#### Task to complete:
Output all of the entries beneath, exactly as written.

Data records
>>

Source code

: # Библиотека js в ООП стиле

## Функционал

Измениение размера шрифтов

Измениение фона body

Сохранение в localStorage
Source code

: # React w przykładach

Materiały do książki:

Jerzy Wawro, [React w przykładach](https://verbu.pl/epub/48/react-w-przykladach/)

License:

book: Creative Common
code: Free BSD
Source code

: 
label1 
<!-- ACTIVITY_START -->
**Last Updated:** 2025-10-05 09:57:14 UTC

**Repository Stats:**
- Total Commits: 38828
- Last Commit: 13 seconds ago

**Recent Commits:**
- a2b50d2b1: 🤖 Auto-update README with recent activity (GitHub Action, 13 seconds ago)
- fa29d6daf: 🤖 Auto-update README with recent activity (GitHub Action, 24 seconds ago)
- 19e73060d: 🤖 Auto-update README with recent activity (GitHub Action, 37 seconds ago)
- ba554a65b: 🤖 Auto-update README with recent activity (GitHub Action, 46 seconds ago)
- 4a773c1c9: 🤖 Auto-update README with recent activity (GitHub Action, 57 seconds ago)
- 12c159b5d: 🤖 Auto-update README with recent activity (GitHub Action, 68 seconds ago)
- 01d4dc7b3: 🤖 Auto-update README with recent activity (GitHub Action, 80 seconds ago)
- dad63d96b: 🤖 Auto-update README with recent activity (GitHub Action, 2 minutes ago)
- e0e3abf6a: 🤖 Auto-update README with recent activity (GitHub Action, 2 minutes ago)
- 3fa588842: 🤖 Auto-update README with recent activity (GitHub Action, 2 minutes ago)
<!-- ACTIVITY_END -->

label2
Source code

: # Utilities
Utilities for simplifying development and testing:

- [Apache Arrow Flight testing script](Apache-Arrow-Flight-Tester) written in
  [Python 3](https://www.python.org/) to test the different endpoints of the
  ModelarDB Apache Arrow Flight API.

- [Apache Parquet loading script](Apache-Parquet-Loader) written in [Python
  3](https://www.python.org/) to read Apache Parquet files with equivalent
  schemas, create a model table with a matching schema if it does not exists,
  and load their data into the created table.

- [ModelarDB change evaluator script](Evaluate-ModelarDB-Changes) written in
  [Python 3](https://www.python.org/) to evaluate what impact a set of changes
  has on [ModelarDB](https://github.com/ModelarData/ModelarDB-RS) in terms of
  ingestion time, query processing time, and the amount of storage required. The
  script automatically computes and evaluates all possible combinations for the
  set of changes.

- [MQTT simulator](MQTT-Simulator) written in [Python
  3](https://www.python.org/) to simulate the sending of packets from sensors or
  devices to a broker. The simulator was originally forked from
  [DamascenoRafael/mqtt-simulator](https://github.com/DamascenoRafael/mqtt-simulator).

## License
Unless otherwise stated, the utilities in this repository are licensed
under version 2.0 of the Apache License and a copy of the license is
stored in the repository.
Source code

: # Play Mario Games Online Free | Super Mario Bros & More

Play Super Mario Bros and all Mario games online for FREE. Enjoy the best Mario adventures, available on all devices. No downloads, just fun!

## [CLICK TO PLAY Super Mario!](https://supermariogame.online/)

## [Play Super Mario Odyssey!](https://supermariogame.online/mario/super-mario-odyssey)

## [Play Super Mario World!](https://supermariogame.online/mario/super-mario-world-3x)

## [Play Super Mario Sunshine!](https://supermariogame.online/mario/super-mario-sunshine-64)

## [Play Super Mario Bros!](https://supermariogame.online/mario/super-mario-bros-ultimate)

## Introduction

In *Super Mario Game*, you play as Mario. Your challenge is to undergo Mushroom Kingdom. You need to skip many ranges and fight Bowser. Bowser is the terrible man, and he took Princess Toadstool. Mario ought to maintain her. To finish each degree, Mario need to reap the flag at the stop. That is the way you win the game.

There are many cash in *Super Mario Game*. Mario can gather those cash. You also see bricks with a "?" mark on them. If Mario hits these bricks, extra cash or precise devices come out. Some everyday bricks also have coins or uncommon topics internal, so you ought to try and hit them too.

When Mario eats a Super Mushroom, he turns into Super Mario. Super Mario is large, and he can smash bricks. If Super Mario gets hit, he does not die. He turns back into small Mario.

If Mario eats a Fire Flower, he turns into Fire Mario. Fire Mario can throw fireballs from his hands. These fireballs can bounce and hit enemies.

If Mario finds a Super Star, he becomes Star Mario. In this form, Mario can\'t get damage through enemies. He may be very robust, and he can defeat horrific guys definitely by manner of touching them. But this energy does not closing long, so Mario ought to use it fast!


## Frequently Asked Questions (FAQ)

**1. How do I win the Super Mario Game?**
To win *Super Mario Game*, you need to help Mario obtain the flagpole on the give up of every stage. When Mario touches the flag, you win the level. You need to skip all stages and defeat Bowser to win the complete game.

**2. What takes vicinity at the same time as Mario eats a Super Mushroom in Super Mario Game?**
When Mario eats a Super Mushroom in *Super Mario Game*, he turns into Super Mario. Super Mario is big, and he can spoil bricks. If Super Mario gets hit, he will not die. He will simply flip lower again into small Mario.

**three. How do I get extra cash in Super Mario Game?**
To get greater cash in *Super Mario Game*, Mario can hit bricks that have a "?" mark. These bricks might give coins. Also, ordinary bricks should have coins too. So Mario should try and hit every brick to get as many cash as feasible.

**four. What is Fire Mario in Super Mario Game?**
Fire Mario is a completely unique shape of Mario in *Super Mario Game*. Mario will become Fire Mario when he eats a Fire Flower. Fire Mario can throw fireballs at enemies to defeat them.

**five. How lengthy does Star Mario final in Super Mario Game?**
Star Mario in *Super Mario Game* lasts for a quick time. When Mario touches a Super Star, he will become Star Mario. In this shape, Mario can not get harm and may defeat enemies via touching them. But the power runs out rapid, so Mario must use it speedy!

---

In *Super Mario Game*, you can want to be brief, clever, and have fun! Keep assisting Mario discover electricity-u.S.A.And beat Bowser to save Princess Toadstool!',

<<

#### Solution:
Source code

: # Библиотека js в ООП стиле

## Функционал

Измениение размера шрифтов

Измениение фона body

Сохранение в localStorage
Source code

: # React w przykładach

Materiały do książki:

Jerzy Wawro, [React w przykładach](https://verbu.pl/epub/48/react-w-przykladach/)

License:

book: Creative Common
code: Free BSD
Source code

: 
label1 
<!-- ACTIVITY_START -->
**Last Updated:** 2025-10-05 09:57:14 UTC

**Repository Stats:**
- Total Commits: 38828
- Last Commit: 13 seconds ago

**Recent Commits:**
- a2b50d2b1: 🤖 Auto-update README with recent activity (GitHub Action, 13 seconds ago)
- fa29d6daf: 🤖 Auto-update README with recent activity (GitHub Action, 24 seconds ago)
- 19e73060d: 🤖 Auto-update README with recent activity (GitHub Action, 37 seconds ago)
- ba554a65b: 🤖 Auto-update README with recent activity (GitHub Action, 46 seconds ago)
- 4a773c1c9: 🤖 Auto-update README with recent activity (GitHub Action, 57 seconds ago)
- 12c159b5d: 🤖 Auto-update README with recent activity (GitHub Action, 68 seconds ago)
- 01d4dc7b3: 🤖 Auto-update README with recent activity (GitHub Action, 80 seconds ago)
- dad63d96b: 🤖 Auto-update README with recent activity (GitHub Action, 2 minutes ago)
- e0e3abf6a: 🤖 Auto-update README with recent activity (GitHub Action, 2 minutes ago)
- 3fa588842: 🤖 Auto-update README with recent activity (GitHub Action, 2 minutes ago)
<!-- ACTIVITY_END -->

label2
Source code

: # Utilities
Utilities for simplifying development and testing:

- [Apache Arrow Flight testing script](Apache-Arrow-Flight-Tester) written in
  [Python 3](https://www.python.org/) to test the different endpoints of the
  ModelarDB Apache Arrow Flight API.

- [Apache Parquet loading script](Apache-Parquet-Loader) written in [Python
  3](https://www.python.org/) to read Apache Parquet files with equivalent
  schemas, create a model table with a matching schema if it does not exists,
  and load their data into the created table.

- [ModelarDB change evaluator script](Evaluate-ModelarDB-Changes) written in
  [Python 3](https://www.python.org/) to evaluate what impact a set of changes
  has on [ModelarDB](https://github.com/ModelarData/ModelarDB-RS) in terms of
  ingestion time, query processing time, and the amount of storage required. The
  script automatically computes and evaluates all possible combinations for the
  set of changes.

- [MQTT simulator](MQTT-Simulator) written in [Python
  3](https://www.python.org/) to simulate the sending of packets from sensors or
  devices to a broker. The simulator was originally forked from
  [DamascenoRafael/mqtt-simulator](https://github.com/DamascenoRafael/mqtt-simulator).

## License
Unless otherwise stated, the utilities in this repository are licensed
under version 2.0 of the Apache License and a copy of the license is
stored in the repository.
Source code

: # Play Mario Games Online Free | Super Mario Bros & More

Play Super Mario Bros and all Mario games online for FREE. Enjoy the best Mario adventures, available on all devices. No downloads, just fun!

## [CLICK TO PLAY Super Mario!](https://supermariogame.online/)

## [Play Super Mario Odyssey!](https://supermariogame.online/mario/super-mario-odyssey)

## [Play Super Mario World!](https://supermariogame.online/mario/super-mario-world-3x)

## [Play Super Mario Sunshine!](https://supermariogame.online/mario/super-mario-sunshine-64)

## [Play Super Mario Bros!](https://supermariogame.online/mario/super-mario-bros-ultimate)

## Introduction

In *Super Mario Game*, you play as Mario. Your challenge is to undergo Mushroom Kingdom. You need to skip many ranges and fight Bowser. Bowser is the terrible man, and he took Princess Toadstool. Mario ought to maintain her. To finish each degree, Mario need to reap the flag at the stop. That is the way you win the game.

There are many cash in *Super Mario Game*. Mario can gather those cash. You also see bricks with a "?" mark on them. If Mario hits these bricks, extra cash or precise devices come out. Some everyday bricks also have coins or uncommon topics internal, so you ought to try and hit them too.

When Mario eats a Super Mushroom, he turns into Super Mario. Super Mario is large, and he can smash bricks. If Super Mario gets hit, he does not die. He turns back into small Mario.

If Mario eats a Fire Flower, he turns into Fire Mario. Fire Mario can throw fireballs from his hands. These fireballs can bounce and hit enemies.

If Mario finds a Super Star, he becomes Star Mario. In this form, Mario can\'t get damage through enemies. He may be very robust, and he can defeat horrific guys definitely by manner of touching them. But this energy does not closing long, so Mario ought to use it fast!


## Frequently Asked Questions (FAQ)

**1. How do I win the Super Mario Game?**
To win *Super Mario Game*, you need to help Mario obtain the flagpole on the give up of every stage. When Mario touches the flag, you win the level. You need to skip all stages and defeat Bowser to win the complete game.

**2. What takes vicinity at the same time as Mario eats a Super Mushroom in Super Mario Game?**
When Mario eats a Super Mushroom in *Super Mario Game*, he turns into Super Mario. Super Mario is big, and he can spoil bricks. If Super Mario gets hit, he will not die. He will simply flip lower again into small Mario.

**three. How do I get extra cash in Super Mario Game?**
To get greater cash in *Super Mario Game*, Mario can hit bricks that have a "?" mark. These bricks might give coins. Also, ordinary bricks should have coins too. So Mario should try and hit every brick to get as many cash as feasible.

**four. What is Fire Mario in Super Mario Game?**
Fire Mario is a completely unique shape of Mario in *Super Mario Game*. Mario will become Fire Mario when he eats a Fire Flower. Fire Mario can throw fireballs at enemies to defeat them.

**five. How lengthy does Star Mario final in Super Mario Game?**
Star Mario in *Super Mario Game* lasts for a quick time. When Mario touches a Super Star, he will become Star Mario. In this shape, Mario can not get harm and may defeat enemies via touching them. But the power runs out rapid, so Mario must use it speedy!

---

In *Super Mario Game*, you can want to be brief, clever, and have fun! Keep assisting Mario discover electricity-u.S.A.And beat Bowser to save Princess Toadstool!',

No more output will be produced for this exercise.